Rodig Rieg e Daniel Jesi falam sobre sobre mudanças e aprendizados sobre música e arte que tiveram ao longo de sua carreira

Da esq. para a dir.: Daniel, Nildo e Rieg. Lisergia pura. Imagem: Rafael Passos

Quem já tentou conversar com algum artista, sabe que pode ser fácil ou difícil, tanto para chegar até a pessoa, quanto para manter um diálogo. No caso dos rapazes do Rieg o contato foi de extremamente receptivo: contatei o vocalista Rieg Rodig por Whatsapp, lhe questionando sobre uma possível entrevista, no que ele prontamente respondeu com um “Opa! Com certeza! Pode ser amanhã?”.

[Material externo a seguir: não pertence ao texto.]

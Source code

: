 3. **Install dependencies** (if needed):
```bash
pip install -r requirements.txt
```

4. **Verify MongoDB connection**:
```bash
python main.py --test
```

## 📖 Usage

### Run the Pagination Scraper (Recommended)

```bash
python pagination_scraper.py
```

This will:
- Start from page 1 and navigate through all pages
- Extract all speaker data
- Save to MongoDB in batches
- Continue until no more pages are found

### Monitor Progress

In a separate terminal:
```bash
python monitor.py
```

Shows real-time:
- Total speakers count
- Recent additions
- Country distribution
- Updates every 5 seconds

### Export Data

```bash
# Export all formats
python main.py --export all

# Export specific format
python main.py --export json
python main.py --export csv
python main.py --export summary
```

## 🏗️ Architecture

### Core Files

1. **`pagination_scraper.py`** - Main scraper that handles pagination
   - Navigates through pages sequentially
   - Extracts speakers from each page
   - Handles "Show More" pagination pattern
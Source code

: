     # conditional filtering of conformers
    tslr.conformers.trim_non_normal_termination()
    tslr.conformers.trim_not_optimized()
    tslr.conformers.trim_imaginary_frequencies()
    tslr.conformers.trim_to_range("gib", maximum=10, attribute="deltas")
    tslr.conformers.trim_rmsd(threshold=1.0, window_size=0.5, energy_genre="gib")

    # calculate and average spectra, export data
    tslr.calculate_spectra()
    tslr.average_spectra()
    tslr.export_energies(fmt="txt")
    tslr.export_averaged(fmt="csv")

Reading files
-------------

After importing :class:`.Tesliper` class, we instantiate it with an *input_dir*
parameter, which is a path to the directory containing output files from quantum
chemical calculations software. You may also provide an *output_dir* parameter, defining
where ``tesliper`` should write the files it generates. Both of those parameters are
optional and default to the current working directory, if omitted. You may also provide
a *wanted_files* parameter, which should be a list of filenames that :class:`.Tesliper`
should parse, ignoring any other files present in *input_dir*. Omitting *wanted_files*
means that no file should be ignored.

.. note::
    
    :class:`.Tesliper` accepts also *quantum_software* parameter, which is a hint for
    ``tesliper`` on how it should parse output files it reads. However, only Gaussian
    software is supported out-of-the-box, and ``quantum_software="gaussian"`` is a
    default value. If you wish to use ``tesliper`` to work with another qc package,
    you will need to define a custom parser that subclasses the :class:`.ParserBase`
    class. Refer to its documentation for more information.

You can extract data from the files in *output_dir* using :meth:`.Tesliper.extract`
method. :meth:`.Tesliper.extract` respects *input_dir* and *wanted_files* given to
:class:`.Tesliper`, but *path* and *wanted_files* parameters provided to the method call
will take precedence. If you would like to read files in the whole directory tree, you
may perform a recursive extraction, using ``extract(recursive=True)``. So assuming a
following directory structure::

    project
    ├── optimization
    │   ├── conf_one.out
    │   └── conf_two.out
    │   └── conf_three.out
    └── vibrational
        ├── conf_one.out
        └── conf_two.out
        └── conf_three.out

No outro dia estávamos reunidos ele, Daniel Jesi, baixista da banda, e eu no “BBS”, uma casa na região da orla de Tambaú que é uma espécie de QG da banda. A conversa se desenrolou na mesa do que seria a sala de jantar, no térreo, sendo que logo acima, no primeiro andar, fica o ambiente de produção da banda, com os instrumentos, computador e equipamento de som, além dos cartazes e adesivos colados nas paredes, e objetos decorativos nas mesas. Percebi um do Shiko lá, mas haviam outros, muitos deles feitos pelo próprio Rieg.

Os rapazes se mudaram para lá há dois anos e meio, após a antiga sede, que ficava no centro histórico da cidade, ter sido arrombada e os instrumentos roubados. Lembro desse fato em especial porque aconteceu por volta da época em que eu havia entrevistado o Daniel Jesi sobre outro outro projeto seu, o Burro Morto.

Essa não é a primeira vez que encontro Rieg também: já tivemos um breve encontro quando comprei um controlador MIDI que ele estava vendendo. Na ocasião ele se desculpou por algumas marcas de adesivos no instrumento e me disse que estava se desfazendo dele para comprar um modelo mais avançado — que hoje deve se encontrar em algum lugar do home studio.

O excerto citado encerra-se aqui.